The development of analytics as a function is nascent, with the top management of many firms often ignorant about how to implement the data in business. This is why it’s vital to keep certain principles in place. But independent consultant and data and CRM expert Mike Sherman has some tips. He was previously head of L!ving Analytics, under Singtel’s group digital life division, and spoke at the recent Analytics 2015 Singapore event.
1. Be modest.
Making projections can be hard, so be modest when doing so, said Sherman. Showing how people in history have made vastly inadequate predictions, such as then chairman of IBM Thomas Watson predicting in 1943 that there would be a world market for “maybe five computers”, he advised executives in analytics to do so with a touch of humility.
2. Focus on outputs, not tools
“One of the things you must remember when doing analysis is that the drill is the tool to get to the hole. The focus is the hole. Us in analytics, we love to talk about the drill.”
“That creates problems. You can have a really great drill that doesn’t create a ripple. You need to think what you are using it for. Start with the intended outputs.”
3. Business significance over statistical significance
Sherman summarised the concept of statistical significance, often used in research: “If I repeat an analysis, how likely is it that the difference will be in the same direction as before?” But he posited it was vital that the data needed to have business significance over statistical significance. He defined it this way: “I have to make a decision; If I repeat the analysis, how likely is it that I’ll reach the same conclusion about what decision to make?”
Focus your analysis on what matters, he advised. What decision do you have to make? What information will change that decision? Data can help to reduce decision-making risk, he said.
4. Porpoise, don’t boil the ocean
Here’s why a researcher is compared to a porpoise – the porpoise comes up to breathe, goes back down to swim and does this repeatedly. This is how researchers should look at data. Don’t look at it as conclusive.
“Start with a hypothesis, go down deep and look at the data, and come back up and see if you’re right,” he said.
5. Correlation is not causality
Sharing the example of this Dilbert cartoon to illustrate the point, Sherman also gave an example.
While at McKinsey working on a client, he said it had a dilemma. For a supermarket, does shelf space for a brand drive sales or does sales drive shelf space? Everyone thought that it was the former. But it wasn’t the cause. “Sales drove shelf space, not the other way around, showing a clear misunderstanding of correlation.”
6. Close the loop …
Sherman talked about sites such as Amazon as a perfect example of being able to close the loop.
“It knows what you browse, what you buy, and what you review. For instance, if one buys a book on Amazon, the search results you get will change. If you write a negative review on Amazon, the suggestions you get will also change. That’s closing the loop and using that to drive suggestions,” he said, suggesting that this was a good way for brands to look at holistic data.
7. Beware of useless numbers
A chart may not mean anything, and the numbers may not mean much. This happens if you’re not asking the question right, said Sherman.

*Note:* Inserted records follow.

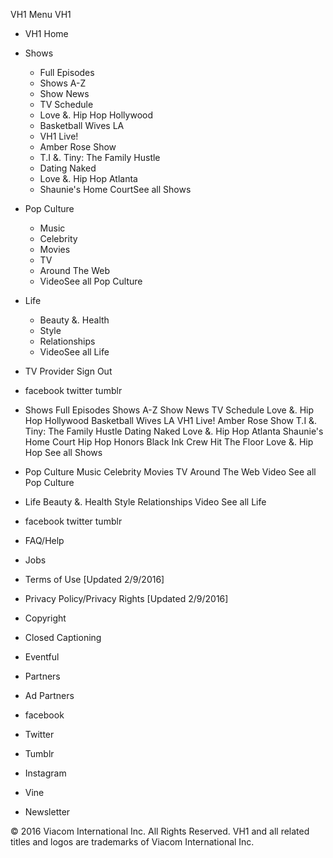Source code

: VH1 Menu VH1

*   VH1 Home
*   Shows
    *   Full Episodes
    *   Shows A-Z
    *   Show News
    *   TV Schedule
    *   Love &. Hip Hop Hollywood
    *   Basketball Wives LA
    *   VH1 Live!
    *   Amber Rose Show
    *   T.I &. Tiny: The Family Hustle
    *   Dating Naked
    *   Love &. Hip Hop Atlanta
    *   Shaunie's Home CourtSee all Shows
*   Pop Culture
    *   Music
    *   Celebrity
    *   Movies
    *   TV
    *   Around The Web
    *   VideoSee all Pop Culture
*   Life
    *   Beauty &. Health
    *   Style
    *   Relationships
    *   VideoSee all Life
*   TV Provider Sign Out

*   facebook twitter tumblr

*   Shows Full Episodes Shows A-Z Show News TV Schedule Love &. Hip Hop Hollywood Basketball Wives LA VH1 Live! Amber Rose Show T.I &. Tiny: The Family Hustle Dating Naked Love &. Hip Hop Atlanta Shaunie's Home Court Hip Hop Honors Black Ink Crew Hit The Floor Love &. Hip Hop See all Shows
*   Pop Culture Music Celebrity Movies TV Around The Web Video See all Pop Culture
*   Life Beauty &. Health Style Relationships Video See all Life
*   facebook twitter tumblr

*   FAQ/Help
*   Jobs
*   Terms of Use \[Updated 2/9/2016\]
*   Privacy Policy/Privacy Rights \[Updated 2/9/2016\]
*   Copyright
*   Closed Captioning
*   Eventful
*   Partners
*   Ad Partners

*   facebook
*   Twitter
*   Tumblr
*   Instagram
*   Vine
*   Newsletter

© 2016 Viacom International Inc. All Rights Reserved. VH1 and all related titles and logos are trademarks of Viacom International Inc.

Also, there’s a flaw of averages. For example, if you survey both cardiologists and psychologists on what the top drug companies are, and take the average of that, this will be meaningless.
Sherman debunked the concept of the “average person” as well. “What is the average person? Is he half male and half female? This misconception drives a lot of conclusions.”
8. Demographics are better than nothing (but only just)
Too much of the targeting today is based on generic demographics and can be misleading. For instance, we know gamers may be young, but what if you have players like a grandfather who likes to play with his grandchildren? Sherman asked.
9. Ask the right question
Sherman gave instances of wrong ways to question, for example, asking people if they were competitive about pricing. “Who’s going to say no, charge me higher?” But the truth is, few customers know the competitive pricing about certain goods or services.
10. Communicate clearly
Finally, one important thing for those in data and analytics is being able to tell a good story. “For data, you must be able to communicate clearly, think of it as an elevator speech. Think of it that way when communicating to the CEO. You must be able to do it in a few seconds. Do it in a one-page executive summary.”
He told of his experience at McKinsey, where everyone was taught to be able to do an elevator speech of a project.
“If the client is in the lift with you and asks, how’s the project going, you don’t say ‘good’. You need to be able to say – so here’s what I think you need to do,” he said.
“The key to a good elevator speech – synthesise, not summarise. Don’t give facts, give the meaning behind them.”